For debugging purposes, I wrote the script below to see what impact my regex collection actually has on the input text.

My problem is that it's replacing a regex that simply does not match


I have 3 files:

regex_preview.py

#!/usr/bin/env python
import codecs
import regex as re

input="Text2Speach Regex Test.txt"
dictionary="english.lex"

with codecs.open(dictionary, "r", "utf16") as f:
    reg_exen = f.readlines()
    with codecs.open(input, "r+", "utf16") as g:
        content = g.read().replace(r'\\\\\"','"')

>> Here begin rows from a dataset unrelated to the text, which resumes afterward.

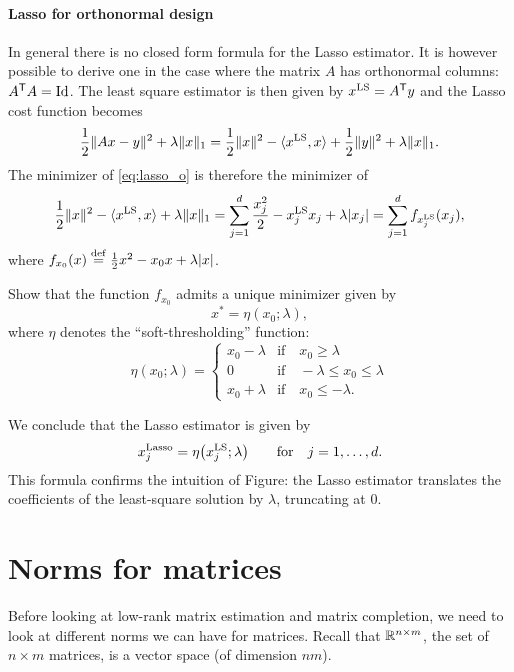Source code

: \documentclass[11pt,nocut]{article}
\begin{document}
\paragraph{Lasso for orthonormal design}
In general there is no closed form formula for the Lasso estimator. It is however possible to derive one in the case where the matrix $A$ has orthonormal columns: $A^{{\sf T}} A = {{\rm Id}}$. 
The least square estimator is then given by $x^{\rm LS} = A^{{\sf T}} y$ and the Lasso cost function becomes
\begin{equation}\label{eq:lasso_o}
\frac{1}{2} \| Ax - y \|^2 + \lambda \|x\|_1 
= \frac{1}{2} \|x\|^2 - \langle x^{\rm LS}, x \rangle + \frac{1}{2} \|y\|^2 + \lambda \|x\|_1.
\end{equation}
The minimizer of \eqref{eq:lasso_o} is therefore the minimizer of
$$
\frac{1}{2} \|x\|^2 - \langle x^{\rm LS}, x \rangle + \lambda \|x\|_1
=
\sum_{j=1}^d \frac{x_j^2}{2} - x^{\rm LS}_j x_j + \lambda |x_j| 
=
\sum_{j=1}^d f_{x_j^{\rm LS}}(x_j),
$$
where $f_{x_0}(x) \overset{\rm def}{=} \frac{1}{2}x^2 - x_0 x + \lambda |x|$.

\begin{exercise}
	Show that the function $f_{x_0}$ admits a unique minimizer given by
	$$
	x^* = \eta(x_0; \lambda),
	$$
	where $\eta$ denotes the ``soft-thresholding'' function:
	$$
	\eta(x_0;\lambda) = 
	\begin{cases}
		x_0-\lambda & \text{if} \quad x_0 \geq \lambda \\
		0 & \text{if} \quad -\lambda \leq x_0 \leq \lambda \\
		x_0 + \lambda & \text{if} \quad x_0 \leq -\lambda.
	\end{cases}
	$$
\end{exercise}
\vspace{2mm}

We conclude that the Lasso estimator is given by
$$
x^{\rm Lasso}_{j} = \eta\big(x_j^{\rm LS}; \lambda\big) \qquad \text{for} \quad j=1, \dots, d.
$$
This formula confirms the intuition of Figure: the Lasso estimator translates the coefficients of the least-square solution by $\lambda$, truncating at $0$.

\section{Norms for matrices}

Before looking at low-rank matrix estimation and matrix completion, we need to look at different norms we can have for matrices. Recall that $\mathbb{R}^{n \times m}$, the set of $n \times m$ matrices, is a vector space (of dimension $nm$).
\\
\end{document}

        # apply all regular expressions to content
        for line in reg_exen:
            line=line.strip()

            # skip comments
            if line == "" or line[0] == "#":
                pass
            else:
                # remove " from lines and split them into pattern and substitue
                pattern=re.sub('" "(.*[^\\\\])?"$','', line)[1:].replace('\\"','"')
                substitute=re.sub('\\\\"', '"', re.sub('^".*[^\\\\]" "', '', line)[:-1]).replace('\\"','"')

                print("\n'%s' ==> '%s'" % (pattern, substitute))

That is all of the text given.